Une Baleine bleue (Balaenoptera musculus). (NOAA)
Il est intéressant de noter que l’échange d’ADN entre espèces, connu sous le nom d’introgression, semble quelque peu unilatéral dans ce cas. Alors que les baleines bleues ont pas mal de « rorqual », de précédentes études ont montré que les rorquals communs ne semblaient pas hériter de la même manière de l’ADN des baleines bleues. Cela pourrait signifier que les baleines bleues sont la seule espèce disposée à s’accoupler avec un hybride, peut-être parce qu’ils ne peuvent pas se permettre d’être difficiles, la population de rorquals communs est beaucoup plus importante en nombre, tandis que la population de baleines bleues est peu nombreuse.
Leur nombre est précaire depuis que la technologie a permis aux humains de chasser ces rapides géants, à commencer par la zone d’étude en question, l’Atlantique Nord, qui a poussé l’espèce à la limite de l’extinction. L’espèce ne s’est jamais vraiment rétablie.
Alors, y a-t-il un mal à ce que les baleines s’aiment d’une espèce à l’autre ? Dans un sens, la possibilité de se reproduire avec d’autres espèces de baleines similaires signifie qu’il y a plus de prétendants disponibles, ce qui est mieux que des situations dans lesquelles la diminution du nombre de baleines entraîne une consanguinité qui peut être préjudiciable à une espèce déjà en difficulté. Mais la spéciation est également un élément important de la diversité génétique. Lorsque les frontières entre deux espèces deviennent si floues qu’il est impossible de les distinguer, la situation n’est pas très différente de l’extinction pure et simple de l’une des deux espèces.

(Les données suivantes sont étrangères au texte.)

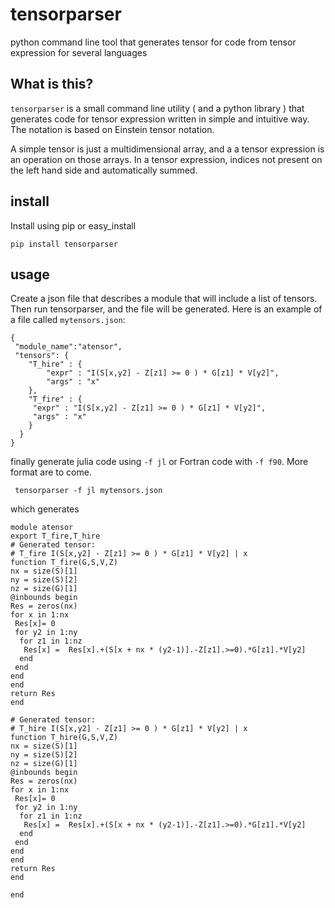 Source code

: tensorparser
============

python command line tool that generates tensor for code from tensor expression for several languages

## What is this?

`tensorparser` is a small command line utility ( and a python library ) that generates code for tensor expression 
written in simple and intuitive way. The notation is based on Einstein tensor notation. 

A simple tensor is just a multidimensional array, and a a tensor expression is an operation on those arrays. In a tensor expression, 
indices not present on the left hand side and automatically summed.


## install

Install using pip or easy_install

    pip install tensorparser
    
    
## usage

Create a json file that describes a module that will include a list of tensors. Then run tensorparser,
and the file will be generated. Here is an example of a file called `mytensors.json`:

    {
     "module_name":"atensor",
     "tensors": {
        "T_hire" : {
            "expr" : "I(S[x,y2] - Z[z1] >= 0 ) * G[z1] * V[y2]",
            "args" : "x"
        },
        "T_fire" : {
         "expr" : "I(S[x,y2] - Z[z1] >= 0 ) * G[z1] * V[y2]",
         "args" : "x"
        }
      }
    }

finally generate julia code using `-f jl` or Fortran code with `-f f90`. More format are to come.

     tensorparser -f jl mytensors.json

which generates

    module atensor
    export T_fire,T_hire
    # Generated tensor:
    # T_fire I(S[x,y2] - Z[z1] >= 0 ) * G[z1] * V[y2] | x
    function T_fire(G,S,V,Z)
    nx = size(S)[1]
    ny = size(S)[2]
    nz = size(G)[1]
    @inbounds begin
    Res = zeros(nx)
    for x in 1:nx
     Res[x]= 0
     for y2 in 1:ny
      for z1 in 1:nz
       Res[x] =  Res[x].+(S[x + nx * (y2-1)].-Z[z1].>=0).*G[z1].*V[y2]
      end
     end
    end
    end
    return Res
    end

    # Generated tensor:
    # T_hire I(S[x,y2] - Z[z1] >= 0 ) * G[z1] * V[y2] | x
    function T_hire(G,S,V,Z)
    nx = size(S)[1]
    ny = size(S)[2]
    nz = size(G)[1]
    @inbounds begin
    Res = zeros(nx)
    for x in 1:nx
     Res[x]= 0
     for y2 in 1:ny
      for z1 in 1:nz
       Res[x] =  Res[x].+(S[x + nx * (y2-1)].-Z[z1].>=0).*G[z1].*V[y2]
      end
     end
    end
    end
    return Res
    end

    end

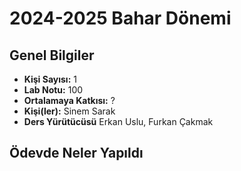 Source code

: # 2024-2025 Bahar Dönemi

## Genel Bilgiler
* **Kişi Sayısı:** 1
* **Lab Notu:** 100
* **Ortalamaya Katkısı:** ?
* **Kişi(ler):** Sinem Sarak
* **Ders Yürütücüsü** Erkan Uslu, Furkan Çakmak

## Ödevde Neler Yapıldı
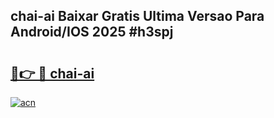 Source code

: ## chai-ai Baixar Gratis Ultima Versao Para Android/IOS 2025 #h3spj

# <h2><a href="https://ainizakaria.my?title=chai-ai&ref=20M">🔗👉 🔴 chai-ai</a></h2>

[![acn](https://github.com/user-attachments/assets/0f9c940e-d8b0-45ae-aac7-cd30a18b3e1c)](https://ainizakaria.my?title=chai-ai&ref=20M)

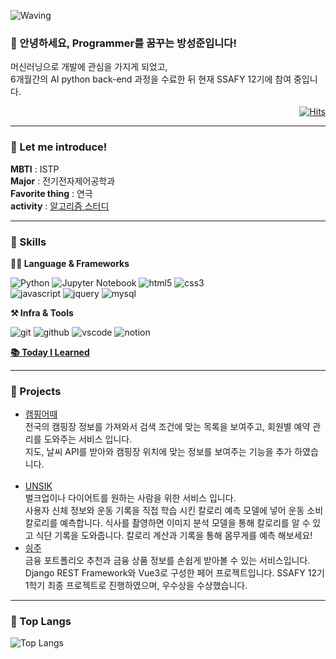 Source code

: ![Waving](https://capsule-render.vercel.app/api?type=waving&height=300&text=Sungjoon's%20Github!&fontAlign=50&fontAlignY=40&color=gradient)

### 🙇 안녕하세요, Programmer를 꿈꾸는 방성준입니다!
머신러닝으로 개발에 관심을 가지게 되었고, <br>6개월간의 AI python back-end 과정을 수료한 뒤 현재 SSAFY 12기에 참여 중입니다.

<div align="right">

[![Hits](https://hits.seeyoufarm.com/api/count/incr/badge.svg?url=https%3A%2F%2Fgithub.com%2FBangSungjoon&count_bg=%23A4EAEA&title_bg=%231651D6&icon=&icon_color=%23FCFCFC&title=%EC%A1%B0%ED%9A%8C%EC%88%98&edge_flat=false)](https://github.com/BangSungjoon)

</div>

---
### 🏃 Let me introduce!
**MBTI** : ISTP <br>
**Major** : 전기전자제어공학과 <br>
**Favorite thing** : 연극 <br>
**activity** : [알고리즘 스터디](https://github.com/BangSungjoon/Algorithm_Study)

---
### 💪 Skills
**🧑‍💻 Language & Frameworks**

![Python](https://img.shields.io/badge/python-3776AB.svg?&style=for-the-badge&logo=python&logoColor=white)
![Jupyter Notebook](https://img.shields.io/badge/jupyter%20notebook-F37626.svg?&style=for-the-badge&logo=jupyter&logoColor=white)
![html5](https://img.shields.io/badge/html5-E34F26.svg?&style=for-the-badge&logo=html5&logoColor=white)
![css3](https://img.shields.io/badge/css3-1572B6.svg?&style=for-the-badge&logo=css3&logoColor=white)<br>
![javascript](https://img.shields.io/badge/javascript-F7DF1E.svg?&style=for-the-badge&logo=javascript&logoColor=white)
![jquery](https://img.shields.io/badge/jquery-0769AD.svg?&style=for-the-badge&logo=jquery&logoColor=white)
![mysql](https://img.shields.io/badge/mysql-4479A1.svg?&style=for-the-badge&logo=mysql&logoColor=white)

**⚒️ Infra & Tools**

![git](https://img.shields.io/badge/git-F05032.svg?&style=for-the-badge&logo=git&logoColor=white)
![github](https://img.shields.io/badge/github-181717.svg?&style=for-the-badge&logo=github&logoColor=white)
![vscode](https://img.shields.io/badge/vscode-007ACC.svg?&style=for-the-badge&logo=visualstudiocode&logoColor=white)
![notion](https://img.shields.io/badge/notion-000000.svg?&style=for-the-badge&logo=notion&logoColor=white)

**[📚 Today I Learned](https://github.com/BangSungjoon/TIL)**<BR>

---
### 👯 Projects
- [캠핑어때](https://github.com/BangSungjoon/Camping)<br>
  전국의 캠핑장 정보를 가져와서 검색 조건에 맞는 목록을 보여주고, 회원별 예약 관리를 도와주는 서비스 입니다.<br> 지도, 날씨 API를 받아와 캠핑장 위치에 맞는 정보를 보여주는 기능을 추가 하였습니다. <br><br>
- [UNSIK](https://github.com/lifelong-learner-dev/unsik)<br>
  벌크업이나 다이어트를 원하는 사람을 위한 서비스 입니다. <br>
  사용자 신체 정보와 운동 기록을 직접 학습 시킨 칼로리 예측 모델에 넣어 운동 소비 칼로리를 예측합니다. 식사를 촬영하면 이미지 분석 모델을 통해 칼로리를 알 수 있고 식단 기록을 도와줍니다. 칼로리 계산과 기록을 통해 몸무게를 예측 해보세요!
- [싕주](https://github.com/BangSungjoon/final-pjt)
  <br>
  금융 포트폴리오 추천과 금융 상품 정보를 손쉽게 받아볼 수 있는 서비스입니다.
  <br>
  Django REST Framework와 Vue3로 구성한 페어 프로젝트입니다.
  SSAFY 12기 1학기 최종 프로젝트로 진행하였으며, 우수상을 수상했습니다.

---
### 📖 Top Langs
![Top Langs](https://github-readme-stats.vercel.app/api/top-langs/?username=BangSungjoon&layout=compact)
<!--
**BangSungjoon/BangSungjoon** is a ✨ _special_ ✨ repository because its `README.md` (this file) appears on your GitHub profile.

Here are some ideas to get you started:

- 🔭 I’m currently working on ...
- 🌱 I’m currently learning ...
- 👯 I’m looking to collaborate on ...
- 🤔 I’m looking for help with ...
- 💬 Ask me about ...
- 📫 How to reach me: ...
- 😄 Pronouns: ...
- ⚡ Fun fact: ...
-->
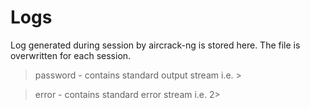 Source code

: # Logs
Log generated during session by aircrack-ng is stored here. The file is overwritten for each session.

> password - contains standard output stream i.e. >

> error - contains standard error stream i.e. 2>
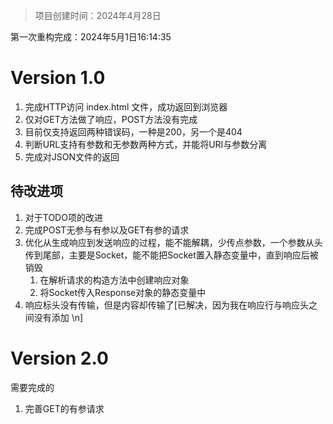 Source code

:>  项目创建时间：2024年4月28日

第一次重构完成：2024年5月1日16:14:35

# Version 1.0

1. 完成HTTP访问 index.html 文件，成功返回到浏览器
2. 仅对GET方法做了响应，POST方法没有完成
3. 目前仅支持返回两种错误码，一种是200，另一个是404
4. 判断URL支持有参数和无参数两种方式，并能将URI与参数分离
5. 完成对JSON文件的返回

## 待改进项

1. 对于TODO项的改进
2. 完成POST无参与有参以及GET有参的请求
3. 优化从生成响应到发送响应的过程，能不能解耦，少传点参数，一个参数从头传到尾部，主要是Socket，能不能把Socket置入静态变量中，直到响应后被销毁
   1. 在解析请求的构造方法中创建响应对象
   2. 将Socket传入Response对象的静态变量中
4. 响应标头没有传输，但是内容却传输了[已解决，因为我在响应行与响应头之间没有添加 \n]

# Version 2.0

需要完成的

1. 完善GET的有参请求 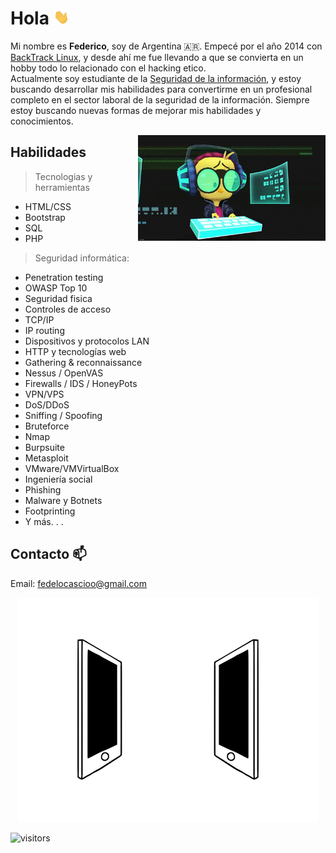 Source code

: # Hola <img src="https://github.com/legacysec/legacysec/blob/main/giphy.gif" width="25px">

Mi nombre es **Federico**, soy de Argentina :argentina:. Empecé por el año 2014 con [BackTrack Linux](https://es.wikipedia.org/wiki/BackTrack), y desde ahí me fue llevando a que se convierta en un hobby todo lo relacionado con el hacking etico.<br/>Actualmente soy estudiante de la [Seguridad de la información](https://es.wikipedia.org/wiki/Seguridad_de_la_informaci%C3%B3n), y estoy buscando desarrollar mis habilidades para convertirme en un profesional completo en el sector laboral de la seguridad de la información. Siempre estoy buscando nuevas formas de mejorar mis habilidades y conocimientos.

<img align='right' src="https://github.com/legacysec/legacysec/blob/main/giphy2.gif?raw=true" width="300" />

## Habilidades
>Tecnologias y herramientas
- HTML/CSS
- Bootstrap
- SQL
- PHP

>Seguridad informática:
- Penetration testing
- OWASP Top 10
- Seguridad fisica
- Controles de acceso
- TCP/IP
- IP routing
- Dispositivos y protocolos LAN
- HTTP y tecnologías web
- Gathering & reconnaissance
- Nessus / OpenVAS
- Firewalls / IDS / HoneyPots
- VPN/VPS
- DoS/DDoS
- Sniffing / Spoofing
- Bruteforce
- Nmap
- Burpsuite
- Metasploit
- VMware/VMVirtualBox
- Ingeniería social
- Phishing
- Malware y Botnets
- Footprinting
- Y más. . .

## Contacto 📫
Email: fedelocascioo@gmail.com

<p align="center">
        <img src="https://github.com/legacysec/legacysec/blob/main/connected.gif?raw=true" alt="Github Stats" />
</p>

![visitors](https://visitor-badge.glitch.me/badge?page_id=legacy111&left_color=green&right_color=red)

Jusqu’à présent, rien n’indique que l’ADN de rorqual commun présent chez les baleines bleues leur cause des problèmes. Cependant, Jossey et son équipe craignent que si l’ADN du rorqual bleu se perd dans toute la population, l’espèce risque de devenir moins résistante pour s’adapter aux changements environnementaux, en particulier dans un monde où le changement climatique est induit par les activités humaines.
Selon les chercheurs :
Nos analyses de séquençage et de structure de la population fournissent une base génomique pour informer les stratégies de conservation en cours pour cette espèce emblématique.
L’étude publiée dans la revue Conservation Genetics : Population structure and history of North Atlantic Blue whales (Balaenoptera musculus musculus) inferred from whole genome sequence analysis.